Water conservation can only accomplish so much. Jess Jackson had resisted expanding his winemaking operations to Oregon. The colder northern climate wasn’t nearly as suitable for wine production, he thought, and California’s perfect conditions weren’t going anywhere anytime soon.
But since his death, his family has concluded otherwise. Oregon is producing some of the best pinot noirs around. In 2013, the company bought its first winery in Oregon. Last year, it expanded again, buying two properties with tasting rooms and more than 100 acres of planted vineyards outside Portland. Ms. Jackson says the northward expansion is part of the unending search for good wines. But it doesn’t hurt that, in contrast to California’s increasingly hot and dry climate, Oregon is comparatively cool and lush.
“Our sustainability efforts are always looking at water security issues,” Ms. Jackson said. “The more abundant water in Oregon is nice to have.”
One morning, Ms. Jackson and Mr. Kajiwara climbed aboard the company helicopter and headed north. Below them, fields of marijuana interrupted the rows of vineyards, and golden hills gave way to thick forests.

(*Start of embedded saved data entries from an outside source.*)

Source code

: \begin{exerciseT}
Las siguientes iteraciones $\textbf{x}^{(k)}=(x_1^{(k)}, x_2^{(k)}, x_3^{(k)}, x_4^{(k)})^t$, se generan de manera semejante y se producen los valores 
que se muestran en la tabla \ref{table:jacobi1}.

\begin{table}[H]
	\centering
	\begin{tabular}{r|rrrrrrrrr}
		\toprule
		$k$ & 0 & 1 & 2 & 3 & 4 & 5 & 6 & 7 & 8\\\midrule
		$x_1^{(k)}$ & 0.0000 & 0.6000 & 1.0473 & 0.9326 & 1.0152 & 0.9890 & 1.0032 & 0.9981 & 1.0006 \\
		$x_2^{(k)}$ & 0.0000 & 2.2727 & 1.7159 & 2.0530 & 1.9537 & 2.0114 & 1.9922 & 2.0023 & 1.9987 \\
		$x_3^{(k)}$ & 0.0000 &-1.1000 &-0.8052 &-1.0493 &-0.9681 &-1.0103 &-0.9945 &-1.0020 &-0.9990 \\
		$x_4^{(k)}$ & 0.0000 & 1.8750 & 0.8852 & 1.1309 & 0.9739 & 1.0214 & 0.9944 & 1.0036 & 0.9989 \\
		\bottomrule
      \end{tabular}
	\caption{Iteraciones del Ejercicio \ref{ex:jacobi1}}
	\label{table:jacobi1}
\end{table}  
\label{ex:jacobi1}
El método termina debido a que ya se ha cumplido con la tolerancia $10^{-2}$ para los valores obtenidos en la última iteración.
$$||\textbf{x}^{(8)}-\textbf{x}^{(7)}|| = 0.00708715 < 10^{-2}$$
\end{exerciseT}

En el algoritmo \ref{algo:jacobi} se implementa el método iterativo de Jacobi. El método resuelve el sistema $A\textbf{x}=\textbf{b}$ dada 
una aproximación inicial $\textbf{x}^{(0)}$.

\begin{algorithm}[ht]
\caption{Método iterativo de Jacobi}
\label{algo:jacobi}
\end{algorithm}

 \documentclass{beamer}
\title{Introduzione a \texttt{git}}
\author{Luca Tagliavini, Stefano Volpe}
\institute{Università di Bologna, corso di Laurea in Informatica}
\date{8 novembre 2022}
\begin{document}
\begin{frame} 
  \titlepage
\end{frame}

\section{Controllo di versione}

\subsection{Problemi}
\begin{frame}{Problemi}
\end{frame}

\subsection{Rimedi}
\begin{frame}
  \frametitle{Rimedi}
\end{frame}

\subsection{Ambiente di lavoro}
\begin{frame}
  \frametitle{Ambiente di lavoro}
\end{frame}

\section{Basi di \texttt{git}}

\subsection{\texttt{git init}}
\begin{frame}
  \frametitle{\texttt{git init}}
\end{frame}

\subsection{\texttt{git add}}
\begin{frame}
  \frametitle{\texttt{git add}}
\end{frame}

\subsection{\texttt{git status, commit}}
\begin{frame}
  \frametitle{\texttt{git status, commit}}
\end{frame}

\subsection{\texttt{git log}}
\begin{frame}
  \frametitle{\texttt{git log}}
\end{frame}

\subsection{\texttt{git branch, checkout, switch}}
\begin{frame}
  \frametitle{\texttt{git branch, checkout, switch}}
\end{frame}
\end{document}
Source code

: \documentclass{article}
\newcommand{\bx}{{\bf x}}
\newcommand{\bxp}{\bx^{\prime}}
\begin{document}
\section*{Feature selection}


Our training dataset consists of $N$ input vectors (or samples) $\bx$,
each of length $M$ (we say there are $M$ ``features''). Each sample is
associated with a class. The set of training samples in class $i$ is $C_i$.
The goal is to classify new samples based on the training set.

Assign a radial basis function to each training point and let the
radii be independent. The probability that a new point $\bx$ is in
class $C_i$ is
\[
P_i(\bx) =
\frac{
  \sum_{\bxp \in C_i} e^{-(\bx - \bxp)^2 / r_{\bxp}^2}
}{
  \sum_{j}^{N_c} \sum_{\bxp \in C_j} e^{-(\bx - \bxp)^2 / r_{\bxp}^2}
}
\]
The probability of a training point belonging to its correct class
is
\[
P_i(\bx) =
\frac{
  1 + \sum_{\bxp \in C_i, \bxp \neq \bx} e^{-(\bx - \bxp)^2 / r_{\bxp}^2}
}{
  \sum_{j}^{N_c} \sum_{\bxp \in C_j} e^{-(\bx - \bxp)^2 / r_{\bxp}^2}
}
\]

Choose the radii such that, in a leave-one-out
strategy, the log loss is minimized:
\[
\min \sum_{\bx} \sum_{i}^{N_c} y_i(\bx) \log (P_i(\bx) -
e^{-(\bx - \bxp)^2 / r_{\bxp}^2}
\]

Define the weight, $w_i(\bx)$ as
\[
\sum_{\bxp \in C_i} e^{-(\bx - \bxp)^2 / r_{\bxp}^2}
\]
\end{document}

After a 30-minute ride, they touched down next to a new reservoir at the Jackson family’s Pine Mountain property. Situated in Mendocino County, the land is higher in altitude, about 3,000 feet, and was acquired a few years ago for its cooler, wetter climate. The grapes grown here are used to make Captûre wines, which sell for up to $140 a bottle.
Ultimately, Mr. Kajiwara believes that with the right mix of new rootstocks, cover crops and fortuitous rainfall, some of the Jackson vineyards might not need irrigation at all. “In a few years, I think we could be dry-farmed up here,” he said. “Our reservoir will just be insurance.”
It is a snapshot of the future for the Jackson family: a vineyard north of traditional wine country, where natural features might offset some of the deleterious effects wrought by climate change. And, in combination with the adaptations Ms. Jackson has put in place, it might just be enough to allow the company to keep making fine wines for many years to come.